# [PROBLEM DETAILS]
After finding the line that contains "- ⚡ Fun fact: none", give again that line and each one following it, exactly, until the records end.
#### EXERCISE INPUT ####
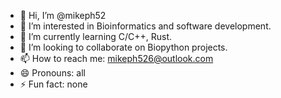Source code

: - 👋 Hi, I’m @mikeph52
- 👀 I’m interested in Bioinformatics and software development.
- 🌱 I’m currently learning C/C++, Rust.
- 💞️ I’m looking to collaborate on Biopython projects.
- 📫 How to reach me: mikeph526@outlook.com
- 😄 Pronouns: all
- ⚡ Fun fact: none

<!---
mikeph52/mikeph52 is a ✨ special ✨ repository because its `README.md` (this file) appears on your GitHub profile.
You can click the Preview link to take a look at your changes.
--->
####
# [SOLUTION]
- ⚡ Fun fact: none

<!---
mikeph52/mikeph52 is a ✨ special ✨ repository because its `README.md` (this file) appears on your GitHub profile.
You can click the Preview link to take a look at your changes.
--->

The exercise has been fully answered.